Out of curiousity, about how much money do you think it's going to cost you overall to perform this test?

Metullus
23rd August 2005, 07:06 PM
Not that anybody cares, but I will be using Weird Al's "Dare to be Stupid" CD.

rwguinn
23rd August 2005, 07:24 PM
Originally posted by BPSCG
That's Mister BPSCG to you, BronzeDog...

Anyway, yeah, I got the chip, about two days before I went on vacation. I got back just this past weekend and intend to do the first test this coming weekend.

I plan to use a solo vocalist album, with either acoustic guitar or piano accompaniment. I want to get an album (actually two of the same album - one for GSIC treatment) that has as little control-room interference as possible - minimal added reverberation and such. I want as close to the sound of a real human voice and a real guitar or piano as possible. I'm thinking along the lines of a Gordon Lightfoot album or somesuch, but would welcome suggestions.

Once I start getting results - remember, I said I was going to try this on as many people as I could - I'll start a new thread, posting the results.

I recomend Disk 4 of the boxed set..--but 2 of them would be expensive...
The Sundown album has a good mix. If the GSIC can improve "The Watchman's Gone", I'll buy one! That's about as close to perfect as it gets already.

69dodge
23rd August 2005, 07:37 PM
Originally posted by trainman
Is it possible, and to what extent, for a listener subject to a double blind test, to return to a previous state of perception, after he would have experienced (in reality or under his own illusion) an increased audio enjoyment that a tweak would have bring?I'm not sure I understand you here. Are you saying that maybe someone shouldn't do a blind test on a tweak they like, because if it fails the test, that will lessen their future enjoyment of it?

That's a good point, I'll agree, sort of like asking whether a doctor should prescribe a placebo if he thinks it will calm the patient. No easy answer to that, I guess.

But then you're basically admitting that the tweak doesn't really improve the sound; it just makes people think that it improves the sound. Which is what everyone here has been saying all along.

BPSCG
24th August 2005, 08:03 AM
Originally posted by BronzeDog
Okay. Got that. Mister BPMSG. (Okay, I kid, BPSCG. Need to come up with some mnemonic device.)Howabout Battersea Power Station Community Group (not that it has anything to do with my username, but google Battersea Power Station for some interesting photos...)
Out of curiousity, about how much money do you think it's going to cost you overall to perform this test? Well, it was about $17.00 for the GSIC (including shipping and tax), and what, ten or fifteen bucks per CD? Under fifty bucks total. I suppose you could add in cost of electrcity each time I do the test, cost of entertaining my guests, cost of wear on the living room sofa they'll sit on and the carpet they'll walk across, extra cost of air conditioning to cool house from rise in temperature caused by guest (in summer) or extra heating cost (in winter), depreciation of my CD player, waste of my precious lifetime minutes trying to demonstrate an effect which I am almost certain does not exist...
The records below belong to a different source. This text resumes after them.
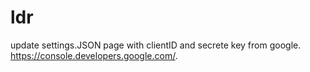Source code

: # ldr

update settings.JSON page with clientID and secrete key from google. https://console.developers.google.com/.
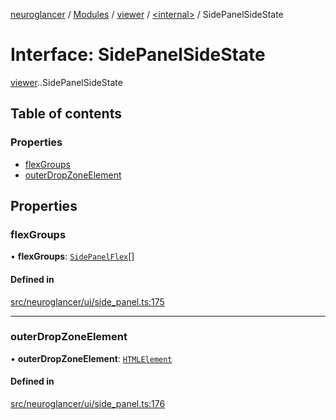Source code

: [neuroglancer](../README.md) / [Modules](../modules.md) / [viewer](../modules/viewer.md) / [<internal\>](../modules/viewer._internal_.md) / SidePanelSideState

# Interface: SidePanelSideState

[viewer](../modules/viewer.md).[<internal>](../modules/viewer._internal_.md).SidePanelSideState

## Table of contents

### Properties

- [flexGroups](viewer._internal_.SidePanelSideState.md#flexgroups)
- [outerDropZoneElement](viewer._internal_.SidePanelSideState.md#outerdropzoneelement)

## Properties

### flexGroups

• **flexGroups**: [`SidePanelFlex`](viewer._internal_.SidePanelFlex.md)[]

#### Defined in

[src/neuroglancer/ui/side_panel.ts:175](https://github.com/ActiveBrainAtlas2/neuroglancer/blob/540617bc/src/neuroglancer/ui/side_panel.ts#L175)

___

### outerDropZoneElement

• **outerDropZoneElement**: [`HTMLElement`](../modules/axes_lines._internal_.md#htmlelement)

#### Defined in

[src/neuroglancer/ui/side_panel.ts:176](https://github.com/ActiveBrainAtlas2/neuroglancer/blob/540617bc/src/neuroglancer/ui/side_panel.ts#L176)
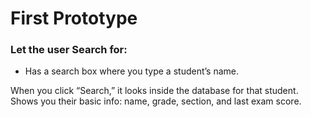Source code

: # First Prototype
### Let the user Search for:
*  Has a search box where you type a student’s name.

When you click “Search,” it looks inside the database for that student.
Shows you their basic info: name, grade, section, and last exam score.
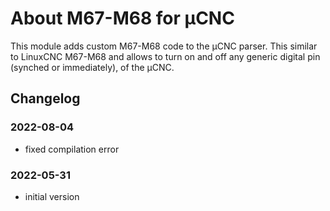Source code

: # About M67-M68 for µCNC

This module adds custom M67-M68 code to the µCNC parser. This similar to LinuxCNC M67-M68 and allows to turn on and off any generic digital pin (synched or immediately), of the µCNC.

## Changelog

### 2022-08-04

- fixed compilation error

### 2022-05-31

- initial version
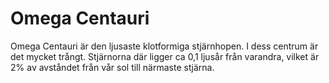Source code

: # Omega Centauri

Omega Centauri är den ljusaste klotformiga stjärnhopen. I dess centrum är det
mycket trångt. Stjärnorna där ligger ca 0,1 ljusår från varandra, vilket är 2%
av avståndet från vår sol till närmaste stjärna.

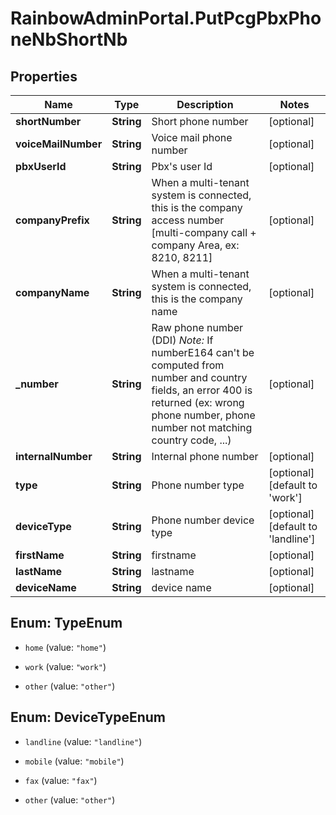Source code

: # RainbowAdminPortal.PutPcgPbxPhoneNbShortNb

## Properties

Name | Type | Description | Notes
------------ | ------------- | ------------- | -------------
**shortNumber** | **String** | Short phone number | [optional] 
**voiceMailNumber** | **String** | Voice mail phone number | [optional] 
**pbxUserId** | **String** | Pbx&#39;s user Id | [optional] 
**companyPrefix** | **String** | When a multi-tenant system is connected, this is the company access number [multi-company call + company Area, ex: 8210, 8211] | [optional] 
**companyName** | **String** | When a multi-tenant system is connected, this is the company name | [optional] 
**_number** | **String** | Raw phone number (DDI) _Note:_ If numberE164 can&#39;t be computed from number and country fields, an error 400 is returned (ex: wrong phone number, phone number not matching country code, ...) | [optional] 
**internalNumber** | **String** | Internal phone number | [optional] 
**type** | **String** | Phone number type | [optional] [default to &#39;work&#39;]
**deviceType** | **String** | Phone number device type | [optional] [default to &#39;landline&#39;]
**firstName** | **String** | firstname | [optional] 
**lastName** | **String** | lastname | [optional] 
**deviceName** | **String** | device name | [optional] 



## Enum: TypeEnum


* `home` (value: `"home"`)

* `work` (value: `"work"`)

* `other` (value: `"other"`)





## Enum: DeviceTypeEnum


* `landline` (value: `"landline"`)

* `mobile` (value: `"mobile"`)

* `fax` (value: `"fax"`)

* `other` (value: `"other"`)




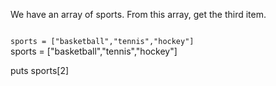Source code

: We have an array of sports.
From this array, get the third item.

<Editor lang="ruby" type="exercise">
<code>
sports = ["basketball","tennis","hockey"]
</code>

<solution>
sports = ["basketball","tennis","hockey"]

puts sports[2]
</solution>
</Editor>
I figure about a million bucks. So this thing better work.

BPSCG
24th August 2005, 08:08 AM
Originally posted by Metullus
Not that anybody cares, but I will be using Weird Al's "Dare to be Stupid" CD. Yeah, but what kind of bananas will you be using? You know that most bananas come from outside the US, and are therefore picked green. Do you want to run the risk of giving your CDs a raw, undeveloped sound?
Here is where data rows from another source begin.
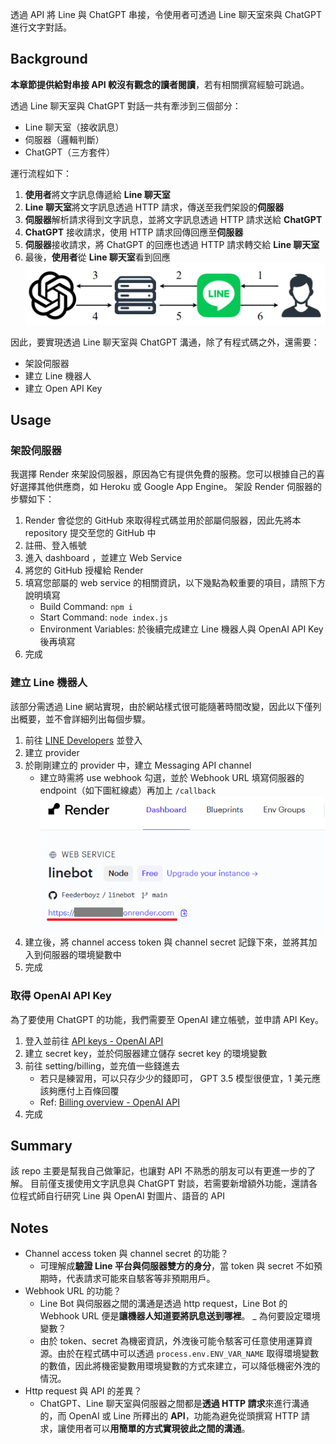 透過 API 將 Line 與 ChatGPT 串接，令使用者可透過 Line 聊天室來與 ChatGPT 進行文字對話。

## Background
**本章節提供給對串接 API 較沒有觀念的讀者閱讀**，若有相關撰寫經驗可跳過。

透過 Line 聊天室與 ChatGPT 對話一共有牽涉到三個部分：
* Line 聊天室（接收訊息）
* 伺服器（邏輯判斷）
* ChatGPT（三方套件）

運行流程如下：
1. **使用者**將文字訊息傳遞給 **Line 聊天室**
2. **Line 聊天室**將文字訊息透過 HTTP 請求，傳送至我們架設的**伺服器**
3. **伺服器**解析請求得到文字訊息，並將文字訊息透過 HTTP 請求送給 **ChatGPT**
4. **ChatGPT** 接收請求，使用 HTTP 請求回傳回應至**伺服器**
5. **伺服器**接收請求，將 ChatGPT 的回應也透過 HTTP 請求轉交給 **Line 聊天室**
6. 最後，**使用者**從 **Line 聊天室**看到回應
![flow chart](README/images/flow.png)

因此，要實現透過 Line 聊天室與 ChatGPT 溝通，除了有程式碼之外，還需要：
- 架設伺服器
- 建立 Line 機器人
- 建立 Open API Key

## Usage

### 架設伺服器
我選擇 Render 來架設伺服器，原因為它有提供免費的服務。您可以根據自己的喜好選擇其他供應商，如 Heroku 或 Google App Engine。
架設 Render 伺服器的步驟如下：
1. Render 會從您的 GitHub 來取得程式碼並用於部屬伺服器，因此先將本 repository 提交至您的 GitHub 中
2. 註冊、登入帳號
3. 進入 dashboard ，並建立 Web Service
4. 將您的 GitHub 授權給 Render
5. 填寫您部屬的 web service 的相關資訊，以下幾點為較重要的項目，請照下方說明填寫
    - Build Command: `npm i`
    - Start Command: `node index.js`
    - Environment Variables: 於後續完成建立 Line 機器人與 OpenAI API Key 後再填寫
6. 完成

### 建立 Line 機器人
該部分需透過 Line 網站實現，由於網站樣式很可能隨著時間改變，因此以下僅列出概要，並不會詳細列出每個步驟。
1. 前往 [LINE Developers](https://developers.line.biz/console/) 並登入
2. 建立 provider
3. 於剛剛建立的 provider 中，建立 Messaging API channel
    - 建立時需將 use webhook 勾選，並於 Webhook URL 填寫伺服器的 endpoint（如下圖紅線處）再加上 `/callback`
      ![endpoint example](README/images/endpoint.png)
4. 建立後，將 channel access token 與 channel secret 記錄下來，並將其加入到伺服器的環境變數中
5. 完成
   
### 取得 OpenAI API Key
為了要使用 ChatGPT 的功能，我們需要至 OpenAI 建立帳號，並申請 API Key。

1. 登入並前往 [API keys - OpenAI API](https://platform.openai.com/api-keys)
2. 建立 secret key，並於伺服器建立儲存 secret key 的環境變數
3. 前往 setting/billing，並充值一些錢進去
    - 若只是練習用，可以只存少少的錢即可， GPT 3.5 模型很便宜，1 美元應該夠應付上百條回覆
    - Ref: [Billing overview - OpenAI API](https://platform.openai.com/account/billing/overview)
4. 完成

## Summary
該 repo 主要是幫我自己做筆記，也讓對 API 不熟悉的朋友可以有更進一步的了解。
目前僅支援使用文字訊息與 ChatGPT 對談，若需要新增額外功能，還請各位程式師自行研究 Line 與 OpenAI 對圖片、語音的 API

## Notes
- Channel access token 與 channel secret 的功能？
    - 可理解成**驗證 Line 平台與伺服器雙方的身分**，當 token 與 secret 不如預期時，代表請求可能來自駭客等非預期用戶。
- Webhook URL 的功能？
    - Line Bot 與伺服器之間的溝通是透過 http request，Line Bot 的 Webhook URL 便是**讓機器人知道要將訊息送到哪裡**。
_ 為何要設定環境變數？
    - 由於 token、secret 為機密資訊，外洩後可能令駭客可任意使用運算資源。由於在程式碼中可以透過 `process.env.ENV_VAR_NAME` 取得環境變數的數值，因此將機密變數用環境變數的方式來建立，可以降低機密外洩的情況。
- Http request 與 API 的差異？
    - ChatGPT、Line 聊天室與伺服器之間都是**透過 HTTP 請求**來進行溝通的，而 OpenAI 或 Line 所釋出的 **API**，功能為避免從頭撰寫 HTTP 請求，讓使用者可以**用簡單的方式實現彼此之間的溝通**。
And you need to be careful about using a banana that's past its peak, lest you run the risk of imparting a mushy, turgid sound to your CDs.

MRC_Hans
25th August 2005, 02:26 AM
Originally posted by trainman
*sniiiiiiiiiiiiiiiip* I cannot but activate a warning I conveyed in the very first page of that thread:

“The Trainman. I don’t like him. But my papa says we have to do what the Trainman says, or else he will leave us here forever and ever”.

24/08/2005
Andreas Makrides – aka Trainman
Athens, Greece Good! Thank you. Then I won't waste time adressing any of the nonsense statements in your long rant.